● **WORK ITEM**: Print each record exactly as it appears, but drop the images.

● **DATA FOR PROCESSING**:
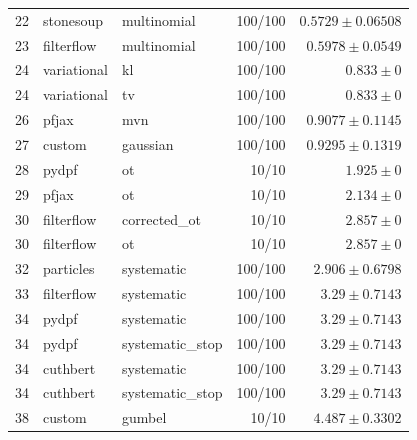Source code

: \begin{table}[!htbp]
\begin{tabular}{rllrr}
22 & stonesoup & multinomial & 100/100 & $0.5729 \pm 0.06508$ \\
23 & filterflow & multinomial & 100/100 & $0.5978 \pm 0.0549$ \\
24 & variational & kl & 100/100 & $0.833 \pm 0$ \\
24 & variational & tv & 100/100 & $0.833 \pm 0$ \\
26 & pfjax & mvn & 100/100 & $0.9077 \pm 0.1145$ \\
27 & custom & gaussian & 100/100 & $0.9295 \pm 0.1319$ \\
28 & pydpf & ot & 10/10 & $1.925 \pm 0$ \\
29 & pfjax & ot & 10/10 & $2.134 \pm 0$ \\
30 & filterflow & corrected\_ot & 10/10 & $2.857 \pm 0$ \\
30 & filterflow & ot & 10/10 & $2.857 \pm 0$ \\
32 & particles & systematic & 100/100 & $2.906 \pm 0.6798$ \\
33 & filterflow & systematic & 100/100 & $3.29 \pm 0.7143$ \\
34 & pydpf & systematic & 100/100 & $3.29 \pm 0.7143$ \\
34 & pydpf & systematic\_stop & 100/100 & $3.29 \pm 0.7143$ \\
34 & cuthbert & systematic & 100/100 & $3.29 \pm 0.7143$ \\
34 & cuthbert & systematic\_stop & 100/100 & $3.29 \pm 0.7143$ \\
38 & custom & gumbel & 10/10 & $4.487 \pm 0.3302$ \\
\bottomrule
\end{tabular}
\end{table}

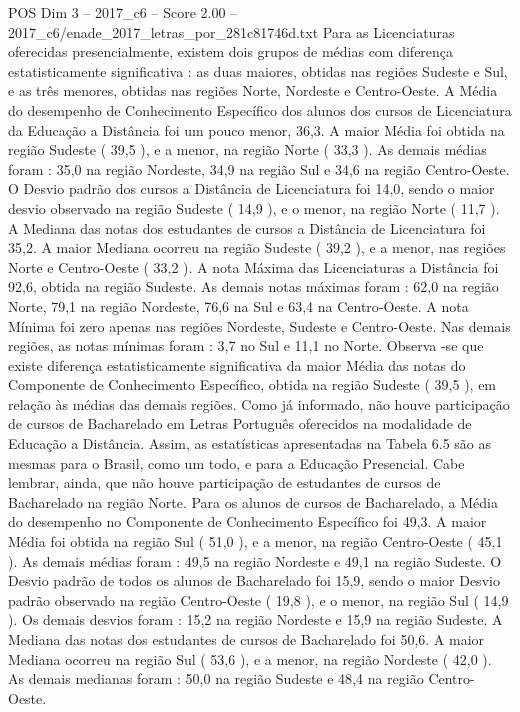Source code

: \begin{textsample}{POS Dim 3 – 2017\_c6 – Score 2.00 – 2017\_c6/enade\_2017\_letras\_por\_281c81746d.txt}
Para as Licenciaturas oferecidas presencialmente, existem dois grupos de médias com diferença estatisticamente significativa : as duas maiores, obtidas nas regiões Sudeste e Sul, e as três menores, obtidas nas regiões Norte, Nordeste e Centro-Oeste.
A Média do desempenho de Conhecimento Específico dos alunos dos cursos de Licenciatura da Educação a Distância foi um pouco menor, 36,3.
A maior Média foi obtida na região Sudeste ( 39,5 ), e a menor, na região Norte ( 33,3 ).
As demais médias foram : 35,0 na região Nordeste, 34,9 na região Sul e 34,6 na região Centro-Oeste.
O Desvio padrão dos cursos a Distância de Licenciatura foi 14,0, sendo o maior desvio observado na região Sudeste ( 14,9 ), e o menor, na região Norte ( 11,7 ).
A Mediana das notas dos estudantes de cursos a Distância de Licenciatura foi 35,2.
A maior Mediana ocorreu na região Sudeste ( 39,2 ), e a menor, nas regiões Norte e Centro-Oeste ( 33,2 ).
A nota Máxima das Licenciaturas a Distância foi 92,6, obtida na região Sudeste.
As demais notas máximas foram : 62,0 na região Norte, 79,1 na região Nordeste, 76,6 na Sul e 63,4 na Centro-Oeste.
A nota Mínima foi zero apenas nas regiões Nordeste, Sudeste e Centro-Oeste.
Nas demais regiões, as notas mínimas foram : 3,7 no Sul e 11,1 no Norte.
Observa -se que existe diferença estatisticamente significativa da maior Média das notas do Componente de Conhecimento Específico, obtida na região Sudeste ( 39,5 ), em relação às médias das demais regiões.
Como já informado, não houve participação de cursos de Bacharelado em Letras Português oferecidos na modalidade de Educação a Distância.
Assim, as estatísticas apresentadas na Tabela 6.5 são as mesmas para o Brasil, como um todo, e para a Educação Presencial.
Cabe lembrar, ainda, que não houve participação de estudantes de cursos de Bacharelado na região Norte.
Para os alunos de cursos de Bacharelado, a Média do desempenho no Componente de Conhecimento Específico foi 49,3.
A maior Média foi obtida na região Sul ( 51,0 ), e a menor, na região Centro-Oeste ( 45,1 ).
As demais médias foram : 49,5 na região Nordeste e 49,1 na região Sudeste.
O Desvio padrão de todos os alunos de Bacharelado foi 15,9, sendo o maior Desvio padrão observado na região Centro-Oeste ( 19,8 ), e o menor, na região Sul ( 14,9 ).
Os demais desvios foram : 15,2 na região Nordeste e 15,9 na região Sudeste.
A Mediana das notas dos estudantes de cursos de Bacharelado foi 50,6.
A maior Mediana ocorreu na região Sul ( 53,6 ), e a menor, na região Nordeste ( 42,0 ).
As demais medianas foram : 50,0 na região Sudeste e 48,4 na região Centro-Oeste.

\end{textsample}
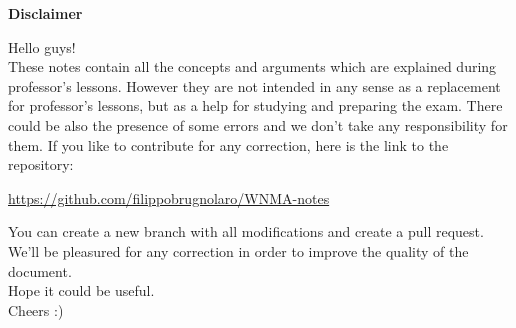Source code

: \vspace*{\fill}
    \begin{center}
        \textbf{\Huge{Disclaimer}}\\
    \end{center}

    \vspace{1cm}

    Hello guys!\\
    These notes contain all the concepts and arguments which are explained
    during professor's lessons.
    However they are not intended in any sense as a replacement for professor's
    lessons, but as a help for studying and preparing the exam.
    There could be also the presence of some errors and we don't take any responsibility
    for them. If you like
    to contribute for any correction, here is the link to the repository:
    \begin{center}
        \url{https://github.com/filippobrugnolaro/WNMA-notes}\\
    \end{center}
    You can create a new branch with all modifications and create a pull request.
    We'll be pleasured for any correction in order to improve the quality of the document.\\
    Hope it could be useful.\\Cheers :)

\vspace*{\fill}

● **YOUR RESPONSE**:
Source code

: \begin{table}[!htbp]
\begin{tabular}{rllrr}
22 & stonesoup & multinomial & 100/100 & $0.5729 \pm 0.06508$ \\
23 & filterflow & multinomial & 100/100 & $0.5978 \pm 0.0549$ \\
24 & variational & kl & 100/100 & $0.833 \pm 0$ \\
24 & variational & tv & 100/100 & $0.833 \pm 0$ \\
26 & pfjax & mvn & 100/100 & $0.9077 \pm 0.1145$ \\
27 & custom & gaussian & 100/100 & $0.9295 \pm 0.1319$ \\
28 & pydpf & ot & 10/10 & $1.925 \pm 0$ \\
29 & pfjax & ot & 10/10 & $2.134 \pm 0$ \\
30 & filterflow & corrected\_ot & 10/10 & $2.857 \pm 0$ \\
30 & filterflow & ot & 10/10 & $2.857 \pm 0$ \\
32 & particles & systematic & 100/100 & $2.906 \pm 0.6798$ \\
33 & filterflow & systematic & 100/100 & $3.29 \pm 0.7143$ \\
34 & pydpf & systematic & 100/100 & $3.29 \pm 0.7143$ \\
34 & pydpf & systematic\_stop & 100/100 & $3.29 \pm 0.7143$ \\
34 & cuthbert & systematic & 100/100 & $3.29 \pm 0.7143$ \\
34 & cuthbert & systematic\_stop & 100/100 & $3.29 \pm 0.7143$ \\
38 & custom & gumbel & 10/10 & $4.487 \pm 0.3302$ \\
\bottomrule
\end{tabular}
\end{table}

Source code

: \begin{textsample}{POS Dim 3 – 2017\_c6 – Score 2.00 – 2017\_c6/enade\_2017\_letras\_por\_281c81746d.txt}
Para as Licenciaturas oferecidas presencialmente, existem dois grupos de médias com diferença estatisticamente significativa : as duas maiores, obtidas nas regiões Sudeste e Sul, e as três menores, obtidas nas regiões Norte, Nordeste e Centro-Oeste.
A Média do desempenho de Conhecimento Específico dos alunos dos cursos de Licenciatura da Educação a Distância foi um pouco menor, 36,3.
A maior Média foi obtida na região Sudeste ( 39,5 ), e a menor, na região Norte ( 33,3 ).
As demais médias foram : 35,0 na região Nordeste, 34,9 na região Sul e 34,6 na região Centro-Oeste.
O Desvio padrão dos cursos a Distância de Licenciatura foi 14,0, sendo o maior desvio observado na região Sudeste ( 14,9 ), e o menor, na região Norte ( 11,7 ).
A Mediana das notas dos estudantes de cursos a Distância de Licenciatura foi 35,2.
A maior Mediana ocorreu na região Sudeste ( 39,2 ), e a menor, nas regiões Norte e Centro-Oeste ( 33,2 ).
A nota Máxima das Licenciaturas a Distância foi 92,6, obtida na região Sudeste.
As demais notas máximas foram : 62,0 na região Norte, 79,1 na região Nordeste, 76,6 na Sul e 63,4 na Centro-Oeste.
A nota Mínima foi zero apenas nas regiões Nordeste, Sudeste e Centro-Oeste.
Nas demais regiões, as notas mínimas foram : 3,7 no Sul e 11,1 no Norte.
Observa -se que existe diferença estatisticamente significativa da maior Média das notas do Componente de Conhecimento Específico, obtida na região Sudeste ( 39,5 ), em relação às médias das demais regiões.
Como já informado, não houve participação de cursos de Bacharelado em Letras Português oferecidos na modalidade de Educação a Distância.
Assim, as estatísticas apresentadas na Tabela 6.5 são as mesmas para o Brasil, como um todo, e para a Educação Presencial.
Cabe lembrar, ainda, que não houve participação de estudantes de cursos de Bacharelado na região Norte.
Para os alunos de cursos de Bacharelado, a Média do desempenho no Componente de Conhecimento Específico foi 49,3.
A maior Média foi obtida na região Sul ( 51,0 ), e a menor, na região Centro-Oeste ( 45,1 ).
As demais médias foram : 49,5 na região Nordeste e 49,1 na região Sudeste.
O Desvio padrão de todos os alunos de Bacharelado foi 15,9, sendo o maior Desvio padrão observado na região Centro-Oeste ( 19,8 ), e o menor, na região Sul ( 14,9 ).
Os demais desvios foram : 15,2 na região Nordeste e 15,9 na região Sudeste.
A Mediana das notas dos estudantes de cursos de Bacharelado foi 50,6.
A maior Mediana ocorreu na região Sul ( 53,6 ), e a menor, na região Nordeste ( 42,0 ).
As demais medianas foram : 50,0 na região Sudeste e 48,4 na região Centro-Oeste.

\end{textsample}
Source code

: \vspace*{\fill}
    \begin{center}
        \textbf{\Huge{Disclaimer}}\\
    \end{center}

    \vspace{1cm}

    Hello guys!\\
    These notes contain all the concepts and arguments which are explained
    during professor's lessons.
    However they are not intended in any sense as a replacement for professor's
    lessons, but as a help for studying and preparing the exam.
    There could be also the presence of some errors and we don't take any responsibility
    for them. If you like
    to contribute for any correction, here is the link to the repository:
    \begin{center}
        \url{https://github.com/filippobrugnolaro/WNMA-notes}\\
    \end{center}
    You can create a new branch with all modifications and create a pull request.
    We'll be pleasured for any correction in order to improve the quality of the document.\\
    Hope it could be useful.\\Cheers :)

\vspace*{\fill}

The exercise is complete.